The typical Salvadoran diet includes lots of rice and beans, seafood (particularly among those who live on the coast), and the most common Salvadoran dish, the famous Pupusa, a round corn tortilla filled with cheese and other elements, usually chicharon (shredded pork meat). It's widely agreed that the best pupusas in the country can be bought in Olocuilta, which you can get to along the highway on the way to the Comalapa airport. You will find 50+ pupusa stands there, competing for business.

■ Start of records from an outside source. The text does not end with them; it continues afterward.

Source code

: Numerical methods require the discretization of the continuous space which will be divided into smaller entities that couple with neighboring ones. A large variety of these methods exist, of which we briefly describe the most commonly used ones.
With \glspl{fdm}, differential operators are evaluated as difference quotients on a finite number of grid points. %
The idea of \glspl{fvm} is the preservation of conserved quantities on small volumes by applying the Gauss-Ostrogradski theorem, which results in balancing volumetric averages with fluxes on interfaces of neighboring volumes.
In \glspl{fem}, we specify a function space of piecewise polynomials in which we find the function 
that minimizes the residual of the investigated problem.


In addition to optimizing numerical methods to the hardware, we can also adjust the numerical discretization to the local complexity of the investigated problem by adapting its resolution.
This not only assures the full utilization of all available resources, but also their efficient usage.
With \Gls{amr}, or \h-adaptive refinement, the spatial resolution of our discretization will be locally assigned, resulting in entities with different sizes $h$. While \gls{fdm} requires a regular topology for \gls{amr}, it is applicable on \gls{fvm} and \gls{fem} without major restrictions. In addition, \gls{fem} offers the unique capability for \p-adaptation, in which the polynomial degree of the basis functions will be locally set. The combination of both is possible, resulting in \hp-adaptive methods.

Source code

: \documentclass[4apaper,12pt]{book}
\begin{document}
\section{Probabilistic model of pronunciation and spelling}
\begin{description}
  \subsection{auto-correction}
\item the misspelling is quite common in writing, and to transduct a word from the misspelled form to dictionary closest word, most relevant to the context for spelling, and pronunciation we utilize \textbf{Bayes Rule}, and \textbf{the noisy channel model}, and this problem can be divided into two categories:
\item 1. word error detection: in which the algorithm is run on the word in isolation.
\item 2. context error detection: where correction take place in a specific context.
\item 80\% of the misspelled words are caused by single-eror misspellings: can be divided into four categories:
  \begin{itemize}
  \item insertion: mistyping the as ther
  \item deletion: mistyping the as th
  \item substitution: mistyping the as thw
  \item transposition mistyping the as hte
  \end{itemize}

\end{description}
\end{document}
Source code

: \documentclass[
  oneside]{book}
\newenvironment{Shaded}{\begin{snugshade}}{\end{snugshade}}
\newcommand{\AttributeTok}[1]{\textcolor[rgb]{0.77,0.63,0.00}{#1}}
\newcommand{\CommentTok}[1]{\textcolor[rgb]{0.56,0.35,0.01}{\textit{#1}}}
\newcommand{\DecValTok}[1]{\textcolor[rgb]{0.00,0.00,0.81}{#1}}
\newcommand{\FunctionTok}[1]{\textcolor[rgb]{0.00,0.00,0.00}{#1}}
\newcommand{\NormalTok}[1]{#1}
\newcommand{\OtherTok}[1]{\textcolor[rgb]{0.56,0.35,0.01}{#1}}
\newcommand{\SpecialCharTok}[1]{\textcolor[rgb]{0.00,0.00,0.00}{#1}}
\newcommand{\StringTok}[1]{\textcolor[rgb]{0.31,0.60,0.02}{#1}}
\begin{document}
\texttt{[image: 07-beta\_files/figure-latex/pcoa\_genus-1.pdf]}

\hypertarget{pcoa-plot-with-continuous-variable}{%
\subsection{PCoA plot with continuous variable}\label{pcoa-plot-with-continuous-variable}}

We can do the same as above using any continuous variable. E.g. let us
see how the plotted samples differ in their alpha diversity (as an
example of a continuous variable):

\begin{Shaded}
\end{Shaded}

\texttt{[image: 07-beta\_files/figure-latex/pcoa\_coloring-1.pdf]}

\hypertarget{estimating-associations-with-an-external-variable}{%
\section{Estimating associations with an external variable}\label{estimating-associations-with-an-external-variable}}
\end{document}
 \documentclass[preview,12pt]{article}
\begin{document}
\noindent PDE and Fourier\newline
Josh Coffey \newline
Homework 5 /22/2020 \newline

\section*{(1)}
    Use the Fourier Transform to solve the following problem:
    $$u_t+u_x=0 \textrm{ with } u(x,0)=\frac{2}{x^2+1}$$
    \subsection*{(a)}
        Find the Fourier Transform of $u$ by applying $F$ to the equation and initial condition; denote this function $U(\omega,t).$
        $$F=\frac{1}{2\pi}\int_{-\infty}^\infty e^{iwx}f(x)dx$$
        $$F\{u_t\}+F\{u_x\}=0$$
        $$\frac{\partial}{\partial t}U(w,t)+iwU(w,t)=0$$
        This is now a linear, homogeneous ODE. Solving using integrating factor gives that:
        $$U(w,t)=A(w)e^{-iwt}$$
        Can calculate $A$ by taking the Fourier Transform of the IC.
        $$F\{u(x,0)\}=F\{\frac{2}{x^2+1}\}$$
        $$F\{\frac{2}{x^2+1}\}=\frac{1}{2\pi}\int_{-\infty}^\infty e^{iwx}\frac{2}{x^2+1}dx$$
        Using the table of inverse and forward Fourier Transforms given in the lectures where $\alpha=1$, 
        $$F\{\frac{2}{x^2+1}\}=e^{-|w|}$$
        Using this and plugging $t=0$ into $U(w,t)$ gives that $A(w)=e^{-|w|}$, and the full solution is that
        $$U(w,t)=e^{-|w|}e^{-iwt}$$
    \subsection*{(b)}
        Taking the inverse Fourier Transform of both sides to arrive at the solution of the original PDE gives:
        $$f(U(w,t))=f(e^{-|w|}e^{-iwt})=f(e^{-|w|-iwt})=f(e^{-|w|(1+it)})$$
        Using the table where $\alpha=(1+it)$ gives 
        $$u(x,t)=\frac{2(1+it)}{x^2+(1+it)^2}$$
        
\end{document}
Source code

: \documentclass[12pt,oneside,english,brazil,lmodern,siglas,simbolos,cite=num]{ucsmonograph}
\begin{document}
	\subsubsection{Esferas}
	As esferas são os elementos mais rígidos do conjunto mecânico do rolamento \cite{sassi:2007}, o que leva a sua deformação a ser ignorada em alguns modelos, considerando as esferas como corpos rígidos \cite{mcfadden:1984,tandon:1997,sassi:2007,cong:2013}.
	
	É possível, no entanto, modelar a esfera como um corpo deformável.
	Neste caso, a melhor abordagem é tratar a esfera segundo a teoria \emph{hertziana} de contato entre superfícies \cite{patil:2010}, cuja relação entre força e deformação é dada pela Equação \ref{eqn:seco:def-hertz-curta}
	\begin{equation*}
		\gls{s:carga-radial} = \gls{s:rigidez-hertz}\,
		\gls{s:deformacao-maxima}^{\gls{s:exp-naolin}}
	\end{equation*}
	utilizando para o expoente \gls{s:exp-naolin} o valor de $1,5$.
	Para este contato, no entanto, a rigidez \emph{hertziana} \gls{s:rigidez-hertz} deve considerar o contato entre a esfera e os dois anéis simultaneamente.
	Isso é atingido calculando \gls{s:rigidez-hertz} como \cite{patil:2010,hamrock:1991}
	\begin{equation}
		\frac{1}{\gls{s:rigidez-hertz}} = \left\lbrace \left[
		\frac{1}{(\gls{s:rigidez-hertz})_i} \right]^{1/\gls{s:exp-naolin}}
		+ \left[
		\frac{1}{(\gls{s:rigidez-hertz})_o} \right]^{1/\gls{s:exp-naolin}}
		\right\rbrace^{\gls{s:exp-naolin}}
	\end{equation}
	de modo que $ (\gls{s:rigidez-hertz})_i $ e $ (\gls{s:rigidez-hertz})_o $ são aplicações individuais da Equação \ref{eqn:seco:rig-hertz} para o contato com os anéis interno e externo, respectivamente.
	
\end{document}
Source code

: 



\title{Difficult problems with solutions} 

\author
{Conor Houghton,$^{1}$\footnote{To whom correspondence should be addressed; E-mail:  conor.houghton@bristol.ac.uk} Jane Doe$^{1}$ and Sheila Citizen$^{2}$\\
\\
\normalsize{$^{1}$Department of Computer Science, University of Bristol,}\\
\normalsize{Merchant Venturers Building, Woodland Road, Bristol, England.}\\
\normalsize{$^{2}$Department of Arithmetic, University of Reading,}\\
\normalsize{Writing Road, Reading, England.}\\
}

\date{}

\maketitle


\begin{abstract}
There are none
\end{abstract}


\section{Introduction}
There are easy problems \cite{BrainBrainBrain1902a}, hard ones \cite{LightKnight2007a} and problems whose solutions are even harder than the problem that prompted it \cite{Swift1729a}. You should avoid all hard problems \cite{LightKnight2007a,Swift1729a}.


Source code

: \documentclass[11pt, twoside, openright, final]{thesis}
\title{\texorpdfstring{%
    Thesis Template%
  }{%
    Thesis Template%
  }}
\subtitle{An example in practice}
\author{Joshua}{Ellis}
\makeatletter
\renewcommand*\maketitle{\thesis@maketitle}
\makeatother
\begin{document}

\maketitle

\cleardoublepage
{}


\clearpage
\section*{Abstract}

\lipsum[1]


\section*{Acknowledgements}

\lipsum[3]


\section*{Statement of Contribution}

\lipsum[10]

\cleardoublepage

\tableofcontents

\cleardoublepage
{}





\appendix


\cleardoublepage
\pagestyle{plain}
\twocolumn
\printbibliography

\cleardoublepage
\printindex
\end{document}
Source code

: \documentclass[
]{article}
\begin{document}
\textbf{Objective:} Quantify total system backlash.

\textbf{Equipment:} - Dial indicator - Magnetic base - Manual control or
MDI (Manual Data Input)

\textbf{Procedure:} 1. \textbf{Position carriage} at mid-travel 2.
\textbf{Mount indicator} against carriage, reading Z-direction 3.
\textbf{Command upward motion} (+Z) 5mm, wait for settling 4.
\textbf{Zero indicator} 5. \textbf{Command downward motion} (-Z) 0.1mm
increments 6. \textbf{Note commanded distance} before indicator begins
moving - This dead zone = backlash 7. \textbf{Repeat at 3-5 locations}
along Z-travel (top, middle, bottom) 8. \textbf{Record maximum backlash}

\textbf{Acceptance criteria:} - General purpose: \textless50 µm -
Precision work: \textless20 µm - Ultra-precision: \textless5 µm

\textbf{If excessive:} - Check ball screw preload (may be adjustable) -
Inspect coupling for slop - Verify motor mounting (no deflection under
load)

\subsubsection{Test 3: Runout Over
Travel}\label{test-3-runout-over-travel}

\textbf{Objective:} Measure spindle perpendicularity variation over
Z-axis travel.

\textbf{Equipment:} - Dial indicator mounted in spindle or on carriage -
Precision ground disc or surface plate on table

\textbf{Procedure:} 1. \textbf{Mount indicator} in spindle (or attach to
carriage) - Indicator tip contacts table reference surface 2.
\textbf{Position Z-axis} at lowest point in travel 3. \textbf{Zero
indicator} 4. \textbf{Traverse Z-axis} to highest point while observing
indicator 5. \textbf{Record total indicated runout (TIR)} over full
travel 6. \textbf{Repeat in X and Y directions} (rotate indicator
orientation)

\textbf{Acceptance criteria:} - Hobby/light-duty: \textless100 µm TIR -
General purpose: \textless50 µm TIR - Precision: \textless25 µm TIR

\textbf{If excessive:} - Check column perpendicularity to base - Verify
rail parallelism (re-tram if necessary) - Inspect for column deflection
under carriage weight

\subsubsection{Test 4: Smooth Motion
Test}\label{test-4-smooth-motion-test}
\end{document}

Also Salvadorans eat fried sliced plantains (platanos) usually with beans, sour cream, cheese and sometimes eggs, yuca con chicharron, pastelitos de carne, panes con pavo (turkey sandwiches), hand made tortillas among other very delicious Salvadoran foods.

If you are staying on the coast, make sure you try the cóctel de conchas. It is a mix of black clams, lime juice, onions, tomatoes, cilantro, and chiles in a spicy black sauce. You can find them for about $3/bowl, using freshly harvested clams. A wide range of other seafood dishes can also be found.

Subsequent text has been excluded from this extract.